■ **Work to complete**: Below this line is a set of entries; quote exactly the lines from the line that contains "your product documentation." to the line that contains "- Approval workflow", both lines included.

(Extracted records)
^^^^^^^^^^^^^^^^

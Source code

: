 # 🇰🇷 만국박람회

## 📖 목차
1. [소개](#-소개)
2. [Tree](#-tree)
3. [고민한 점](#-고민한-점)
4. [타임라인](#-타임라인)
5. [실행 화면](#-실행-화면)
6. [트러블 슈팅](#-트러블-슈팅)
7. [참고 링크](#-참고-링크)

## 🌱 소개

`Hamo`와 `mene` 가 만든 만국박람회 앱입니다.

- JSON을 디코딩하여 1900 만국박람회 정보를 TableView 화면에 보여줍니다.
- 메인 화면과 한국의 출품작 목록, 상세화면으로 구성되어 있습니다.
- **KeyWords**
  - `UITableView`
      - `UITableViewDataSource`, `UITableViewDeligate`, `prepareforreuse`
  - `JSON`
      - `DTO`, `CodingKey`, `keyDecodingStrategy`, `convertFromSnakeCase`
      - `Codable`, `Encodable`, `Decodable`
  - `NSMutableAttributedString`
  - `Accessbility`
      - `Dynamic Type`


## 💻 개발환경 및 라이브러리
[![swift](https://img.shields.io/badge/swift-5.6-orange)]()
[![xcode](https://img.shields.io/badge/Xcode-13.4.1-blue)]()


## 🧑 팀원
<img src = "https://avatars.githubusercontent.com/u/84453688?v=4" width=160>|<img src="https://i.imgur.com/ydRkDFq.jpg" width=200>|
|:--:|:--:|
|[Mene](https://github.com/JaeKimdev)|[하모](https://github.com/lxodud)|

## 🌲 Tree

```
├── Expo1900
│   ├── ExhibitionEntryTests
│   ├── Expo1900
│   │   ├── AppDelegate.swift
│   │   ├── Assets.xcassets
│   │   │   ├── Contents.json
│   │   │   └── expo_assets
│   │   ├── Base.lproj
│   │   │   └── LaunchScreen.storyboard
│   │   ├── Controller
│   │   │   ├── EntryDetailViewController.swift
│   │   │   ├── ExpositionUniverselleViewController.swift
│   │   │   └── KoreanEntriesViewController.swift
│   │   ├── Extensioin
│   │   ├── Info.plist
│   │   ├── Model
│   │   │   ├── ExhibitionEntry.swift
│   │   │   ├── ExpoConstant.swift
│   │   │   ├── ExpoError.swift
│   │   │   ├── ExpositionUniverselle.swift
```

^^^^^^^^^^^^^^^^

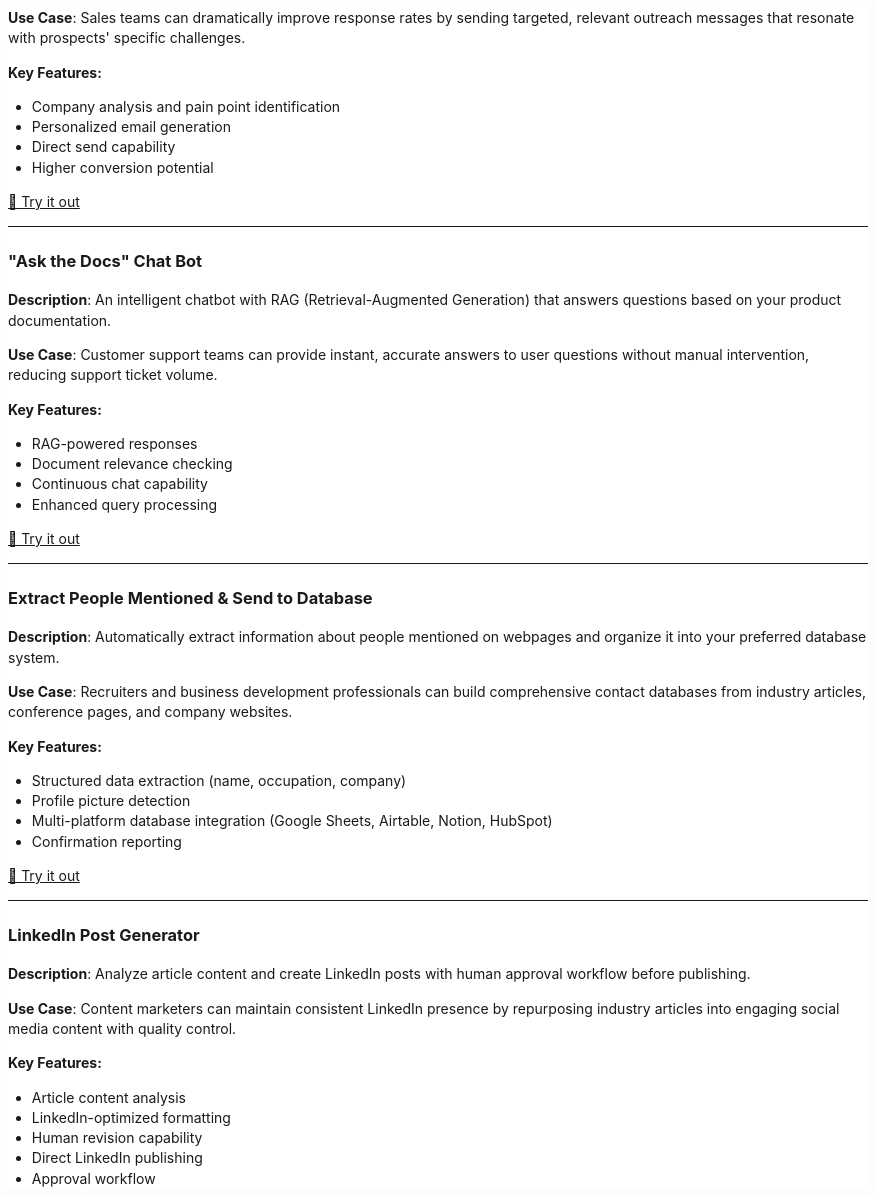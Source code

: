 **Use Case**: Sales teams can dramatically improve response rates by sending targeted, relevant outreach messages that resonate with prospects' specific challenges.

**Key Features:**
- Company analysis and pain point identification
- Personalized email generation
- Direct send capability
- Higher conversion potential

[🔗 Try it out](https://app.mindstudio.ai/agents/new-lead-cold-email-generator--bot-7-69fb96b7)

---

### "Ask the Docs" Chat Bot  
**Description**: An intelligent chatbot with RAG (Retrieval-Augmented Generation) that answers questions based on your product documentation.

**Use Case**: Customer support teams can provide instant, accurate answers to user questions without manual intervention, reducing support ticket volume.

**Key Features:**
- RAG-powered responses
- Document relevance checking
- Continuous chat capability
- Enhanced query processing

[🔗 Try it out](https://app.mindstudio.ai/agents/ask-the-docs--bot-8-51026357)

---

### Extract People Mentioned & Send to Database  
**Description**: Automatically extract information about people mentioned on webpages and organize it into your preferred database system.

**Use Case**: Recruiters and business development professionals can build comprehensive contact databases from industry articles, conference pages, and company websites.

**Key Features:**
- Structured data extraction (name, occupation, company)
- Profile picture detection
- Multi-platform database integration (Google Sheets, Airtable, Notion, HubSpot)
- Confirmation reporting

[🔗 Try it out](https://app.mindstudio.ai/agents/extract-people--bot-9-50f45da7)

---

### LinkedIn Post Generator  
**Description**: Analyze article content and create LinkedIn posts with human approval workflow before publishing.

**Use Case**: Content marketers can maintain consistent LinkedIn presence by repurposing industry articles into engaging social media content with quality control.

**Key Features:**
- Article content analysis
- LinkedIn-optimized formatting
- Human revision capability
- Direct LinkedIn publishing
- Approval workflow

^^^^^^^^^^^^^^^^

■ **Exercise response**:
**Description**: An intelligent chatbot with RAG (Retrieval-Augmented Generation) that answers questions based on your product documentation.

**Use Case**: Customer support teams can provide instant, accurate answers to user questions without manual intervention, reducing support ticket volume.

**Key Features:**
- RAG-powered responses
- Document relevance checking
- Continuous chat capability
- Enhanced query processing

[🔗 Try it out](https://app.mindstudio.ai/agents/ask-the-docs--bot-8-51026357)

---

### Extract People Mentioned & Send to Database  
**Description**: Automatically extract information about people mentioned on webpages and organize it into your preferred database system.

**Use Case**: Recruiters and business development professionals can build comprehensive contact databases from industry articles, conference pages, and company websites.

**Key Features:**
- Structured data extraction (name, occupation, company)
- Profile picture detection
- Multi-platform database integration (Google Sheets, Airtable, Notion, HubSpot)
- Confirmation reporting

[🔗 Try it out](https://app.mindstudio.ai/agents/extract-people--bot-9-50f45da7)

---

### LinkedIn Post Generator  
**Description**: Analyze article content and create LinkedIn posts with human approval workflow before publishing.

**Use Case**: Content marketers can maintain consistent LinkedIn presence by repurposing industry articles into engaging social media content with quality control.

**Key Features:**
- Article content analysis
- LinkedIn-optimized formatting
- Human revision capability
- Direct LinkedIn publishing
- Approval workflow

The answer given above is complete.